New ACNA Archbishop's Position on Women's Ordination could have Repercussions for Denomination

COMMENTARY

By David W. Virtue, DD
www.virtueonline.org
June 24, 2024

The Rt. Rev. Steve Wood, Bishop of the Diocese of the Carolinas and rector of St. Andrew's Church in Mount Pleasant, South Carolina has been elected the third Archbishop of the Anglican Church in North America at its recent conclave at St. Vincent's College in Latrobe, PA.

He follows in the footsteps of Bishop Robert Duncan and more recently Bishop Foley Beach the first and second archbishops of the ACNA.

What separates the three bishops is their views on the ordination of women to the priesthood. ACNA rejects women being ordained to the episcopacy.

Bishop Duncan affirmed the ordination of women priests when he was Bishop of Pittsburgh. Bishop Beach did not. Beach opposed the ordination of women, unlike his predecessor, but subscribed to the right of each diocese to their own decision on the matter. A majority of ACNA bishops do not ordain women.

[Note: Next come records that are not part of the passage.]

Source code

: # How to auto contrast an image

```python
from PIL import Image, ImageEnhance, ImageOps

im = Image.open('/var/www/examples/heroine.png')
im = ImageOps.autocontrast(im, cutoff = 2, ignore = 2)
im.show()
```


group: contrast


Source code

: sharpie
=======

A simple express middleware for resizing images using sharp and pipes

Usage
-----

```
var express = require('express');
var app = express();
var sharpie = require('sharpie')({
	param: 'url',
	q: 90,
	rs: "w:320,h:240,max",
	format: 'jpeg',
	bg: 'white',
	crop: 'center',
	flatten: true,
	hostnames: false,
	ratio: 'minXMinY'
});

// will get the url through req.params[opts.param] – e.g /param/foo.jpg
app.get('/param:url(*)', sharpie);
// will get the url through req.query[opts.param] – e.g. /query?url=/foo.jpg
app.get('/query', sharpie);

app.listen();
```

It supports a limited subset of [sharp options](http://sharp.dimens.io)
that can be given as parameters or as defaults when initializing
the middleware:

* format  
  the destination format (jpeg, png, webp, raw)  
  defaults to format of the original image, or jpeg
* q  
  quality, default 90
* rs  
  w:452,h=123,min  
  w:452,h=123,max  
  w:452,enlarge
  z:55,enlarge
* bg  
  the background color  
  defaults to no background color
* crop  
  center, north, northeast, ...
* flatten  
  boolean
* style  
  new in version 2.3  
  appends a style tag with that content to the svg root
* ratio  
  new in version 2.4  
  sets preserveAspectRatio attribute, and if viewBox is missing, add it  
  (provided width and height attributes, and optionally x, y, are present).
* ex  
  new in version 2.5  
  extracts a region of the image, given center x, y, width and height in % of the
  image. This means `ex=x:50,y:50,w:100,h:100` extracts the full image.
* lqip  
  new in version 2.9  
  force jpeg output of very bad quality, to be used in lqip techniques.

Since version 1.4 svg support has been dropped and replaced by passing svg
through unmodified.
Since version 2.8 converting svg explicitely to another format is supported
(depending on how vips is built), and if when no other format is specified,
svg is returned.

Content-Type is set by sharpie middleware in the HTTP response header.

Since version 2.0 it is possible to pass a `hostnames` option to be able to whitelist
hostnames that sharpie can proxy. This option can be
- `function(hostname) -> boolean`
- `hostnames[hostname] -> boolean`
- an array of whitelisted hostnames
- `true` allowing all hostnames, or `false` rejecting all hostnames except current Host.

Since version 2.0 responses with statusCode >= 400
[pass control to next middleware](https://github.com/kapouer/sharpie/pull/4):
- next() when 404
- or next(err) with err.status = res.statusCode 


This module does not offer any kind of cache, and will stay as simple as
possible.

Bishop Wood's position is more nuanced. The Anglican Diocese of the Carolinas Policy for Women in Order has supported the ordination of women as deacons and priests in the church, with the provision that women may not serve in the office of rector.

The bishop argued that this provision grew out of their engagement with Scripture which is silent on who may preside at the Table and celebrate Holy Communion while it is not silent on who may assume the teaching/overseeing office of a congregation.

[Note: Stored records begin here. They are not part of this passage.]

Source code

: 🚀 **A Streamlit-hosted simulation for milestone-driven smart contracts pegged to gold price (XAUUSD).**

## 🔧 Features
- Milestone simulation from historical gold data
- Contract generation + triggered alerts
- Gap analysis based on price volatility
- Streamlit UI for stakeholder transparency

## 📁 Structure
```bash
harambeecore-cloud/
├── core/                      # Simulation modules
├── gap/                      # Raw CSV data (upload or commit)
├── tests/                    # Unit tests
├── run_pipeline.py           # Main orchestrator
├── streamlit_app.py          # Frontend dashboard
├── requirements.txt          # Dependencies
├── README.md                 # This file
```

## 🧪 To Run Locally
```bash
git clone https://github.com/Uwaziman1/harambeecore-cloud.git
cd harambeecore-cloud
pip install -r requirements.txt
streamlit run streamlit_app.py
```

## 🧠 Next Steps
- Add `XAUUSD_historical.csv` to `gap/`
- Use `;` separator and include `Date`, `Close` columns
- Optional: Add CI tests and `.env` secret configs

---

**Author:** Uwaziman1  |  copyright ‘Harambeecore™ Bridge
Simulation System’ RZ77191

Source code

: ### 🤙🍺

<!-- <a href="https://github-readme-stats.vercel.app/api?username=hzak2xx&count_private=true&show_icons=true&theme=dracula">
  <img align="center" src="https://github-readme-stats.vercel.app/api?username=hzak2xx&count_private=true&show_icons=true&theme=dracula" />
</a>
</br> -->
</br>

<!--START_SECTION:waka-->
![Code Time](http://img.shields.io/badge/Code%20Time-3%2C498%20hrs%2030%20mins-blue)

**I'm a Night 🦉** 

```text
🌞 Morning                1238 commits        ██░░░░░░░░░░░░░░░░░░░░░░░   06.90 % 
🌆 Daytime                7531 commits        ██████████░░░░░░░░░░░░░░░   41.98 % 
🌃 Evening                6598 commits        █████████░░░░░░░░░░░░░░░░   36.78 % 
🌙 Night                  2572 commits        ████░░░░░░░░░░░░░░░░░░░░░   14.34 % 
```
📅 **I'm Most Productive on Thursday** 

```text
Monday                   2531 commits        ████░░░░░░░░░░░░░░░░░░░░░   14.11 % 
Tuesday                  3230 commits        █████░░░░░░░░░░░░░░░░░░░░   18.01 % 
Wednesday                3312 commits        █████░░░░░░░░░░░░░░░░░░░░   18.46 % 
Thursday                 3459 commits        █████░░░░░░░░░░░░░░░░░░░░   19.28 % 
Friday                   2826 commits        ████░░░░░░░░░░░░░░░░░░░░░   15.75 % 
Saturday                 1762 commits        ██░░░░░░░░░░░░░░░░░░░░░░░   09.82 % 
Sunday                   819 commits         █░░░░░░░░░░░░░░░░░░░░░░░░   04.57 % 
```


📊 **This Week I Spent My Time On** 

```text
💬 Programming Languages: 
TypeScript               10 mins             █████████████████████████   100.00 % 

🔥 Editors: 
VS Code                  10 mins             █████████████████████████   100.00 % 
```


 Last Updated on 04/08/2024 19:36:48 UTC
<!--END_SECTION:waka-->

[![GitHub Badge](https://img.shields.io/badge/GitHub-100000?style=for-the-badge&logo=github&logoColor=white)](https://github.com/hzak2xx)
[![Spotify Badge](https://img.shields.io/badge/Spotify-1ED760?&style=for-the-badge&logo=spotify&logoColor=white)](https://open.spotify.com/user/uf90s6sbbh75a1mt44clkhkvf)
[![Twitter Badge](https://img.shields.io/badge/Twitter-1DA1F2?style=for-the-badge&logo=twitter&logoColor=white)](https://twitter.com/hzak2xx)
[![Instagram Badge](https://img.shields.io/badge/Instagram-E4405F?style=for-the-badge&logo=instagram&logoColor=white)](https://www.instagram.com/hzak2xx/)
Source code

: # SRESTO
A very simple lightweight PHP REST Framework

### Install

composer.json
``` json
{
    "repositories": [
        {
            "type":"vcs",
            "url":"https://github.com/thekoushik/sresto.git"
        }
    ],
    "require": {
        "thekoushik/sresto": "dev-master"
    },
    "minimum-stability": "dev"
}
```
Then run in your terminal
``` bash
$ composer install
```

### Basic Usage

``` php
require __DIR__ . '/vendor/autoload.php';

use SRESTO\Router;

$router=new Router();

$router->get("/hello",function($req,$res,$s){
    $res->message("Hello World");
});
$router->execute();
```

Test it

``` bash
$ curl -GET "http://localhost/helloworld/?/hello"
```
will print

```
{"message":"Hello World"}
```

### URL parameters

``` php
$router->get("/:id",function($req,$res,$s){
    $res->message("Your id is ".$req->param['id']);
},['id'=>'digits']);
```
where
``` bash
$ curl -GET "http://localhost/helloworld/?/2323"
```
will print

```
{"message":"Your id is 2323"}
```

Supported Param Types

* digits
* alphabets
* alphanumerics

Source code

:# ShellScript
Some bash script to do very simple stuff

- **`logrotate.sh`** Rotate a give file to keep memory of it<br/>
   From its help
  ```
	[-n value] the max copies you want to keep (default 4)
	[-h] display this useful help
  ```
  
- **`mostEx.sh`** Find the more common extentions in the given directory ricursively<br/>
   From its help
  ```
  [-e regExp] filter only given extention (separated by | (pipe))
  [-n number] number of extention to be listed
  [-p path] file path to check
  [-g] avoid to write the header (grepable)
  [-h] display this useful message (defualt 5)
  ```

This policy was clearly re-articulated when Southeast PEARUSA churches (PEARUSA was the North American missionary district of the Anglican Church of Rwanda), joined the Diocese of the Carolinas in 2016, along with its provision that no parish will be required to ordain, hire, or conform to a position on the ordination of women that is contrary to their belief or conscience on this matter.

Alice Linsley a cultural anthropologist, former Episcopal priest who renounced her orders as a priest after extensive biblical scholarship, told VOL that the weird constraints placed on ordained women in Bishop Steve Wood's diocese are the result of an unbiblical doctrine called "male headship."

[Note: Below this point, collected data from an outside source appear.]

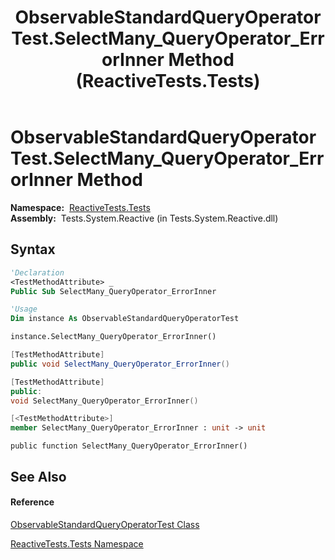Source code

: ﻿---
title: ObservableStandardQueryOperatorTest.SelectMany_QueryOperator_ErrorInner Method  (ReactiveTests.Tests)
TOCTitle: SelectMany_QueryOperator_ErrorInner Method
ms:assetid: M:ReactiveTests.Tests.ObservableStandardQueryOperatorTest.SelectMany_QueryOperator_ErrorInner
ms:mtpsurl: https://msdn.microsoft.com/en-us/library/reactivetests.tests.observablestandardqueryoperatortest.selectmany_queryoperator_errorinner(v=VS.103)
ms:contentKeyID: 36620052
ms.date: 06/28/2011
mtps_version: v=VS.103
f1_keywords:
- ReactiveTests.Tests.ObservableStandardQueryOperatorTest.SelectMany_QueryOperator_ErrorInner
dev_langs:
- CSharp
- JScript
- VB
- FSharp
- c++
---

# ObservableStandardQueryOperatorTest.SelectMany\_QueryOperator\_ErrorInner Method

**Namespace:**  [ReactiveTests.Tests](hh289046\(v=vs.103\).md)  
**Assembly:**  Tests.System.Reactive (in Tests.System.Reactive.dll)

## Syntax

``` vb
'Declaration
<TestMethodAttribute> _
Public Sub SelectMany_QueryOperator_ErrorInner
```

``` vb
'Usage
Dim instance As ObservableStandardQueryOperatorTest

instance.SelectMany_QueryOperator_ErrorInner()
```

``` csharp
[TestMethodAttribute]
public void SelectMany_QueryOperator_ErrorInner()
```

``` c++
[TestMethodAttribute]
public:
void SelectMany_QueryOperator_ErrorInner()
```

``` fsharp
[<TestMethodAttribute>]
member SelectMany_QueryOperator_ErrorInner : unit -> unit 
```

``` jscript
public function SelectMany_QueryOperator_ErrorInner()
```

## See Also

#### Reference

[ObservableStandardQueryOperatorTest Class](hh288944\(v=vs.103\).md)

[ReactiveTests.Tests Namespace](hh289046\(v=vs.103\).md)

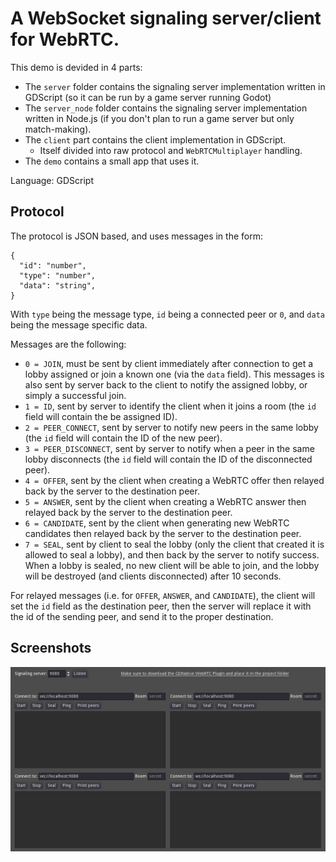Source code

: # A WebSocket signaling server/client for WebRTC.

This demo is devided in 4 parts:

- The `server` folder contains the signaling server implementation written in GDScript (so it can be run by a game server running Godot)
- The `server_node` folder contains the signaling server implementation written in Node.js (if you don't plan to run a game server but only match-making).
- The `client` part contains the client implementation in GDScript.
  - Itself divided into raw protocol and `WebRTCMultiplayer` handling.
- The `demo` contains a small app that uses it.

Language: GDScript

## Protocol

The protocol is JSON based, and uses messages in the form:

```
{
  "id": "number",
  "type": "number",
  "data": "string",
}
```

With `type` being the message type, `id` being a connected peer or `0`, and `data` being the message specific data.

Messages are the following:

- `0 = JOIN`, must be sent by client immediately after connection to get a lobby assigned or join a known one (via the `data` field).
  This messages is also sent by server back to the client to notify the assigned lobby, or simply a successful join.
- `1 = ID`, sent by server to identify the client when it joins a room (the `id` field will contain the be assigned ID).
- `2 = PEER_CONNECT`, sent by server to notify new peers in the same lobby (the `id` field will contain the ID of the new peer).
- `3 = PEER_DISCONNECT`, sent by server to notify when a peer in the same lobby disconnects (the `id` field will contain the ID of the disconnected peer).
- `4 = OFFER`, sent by the client when creating a WebRTC offer then relayed back by the server to the destination peer.
- `5 = ANSWER`, sent by the client when creating a WebRTC answer then relayed back by the server to the destination peer.
- `6 = CANDIDATE`, sent by the client when generating new WebRTC candidates then relayed back by the server to the destination peer.
- `7 = SEAL`, sent by client to seal the lobby (only the client that created it is allowed to seal a lobby), and then back by the server to notify success.
  When a lobby is sealed, no new client will be able to join, and the lobby will be destroyed (and clients disconnected) after 10 seconds.

For relayed messages (i.e. for `OFFER`, `ANSWER`, and `CANDIDATE`), the client will set the `id` field as the destination peer, then the server will replace it with the id of the sending peer, and send it to the proper destination.

## Screenshots

![Screenshot](screenshots/screenshot.png)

"Both women and men can be in authority, but not serve in the same roles. In the biblical texts, women of authority are not named as frequently as men of authority simply because the Hebrew were a caste of ruler-priests and women never served as priests. To be right believing means to uphold the received tradition in full. That tradition never involved females at the altar or men in the birthing chamber. Women and men have different roles in God's plan and design."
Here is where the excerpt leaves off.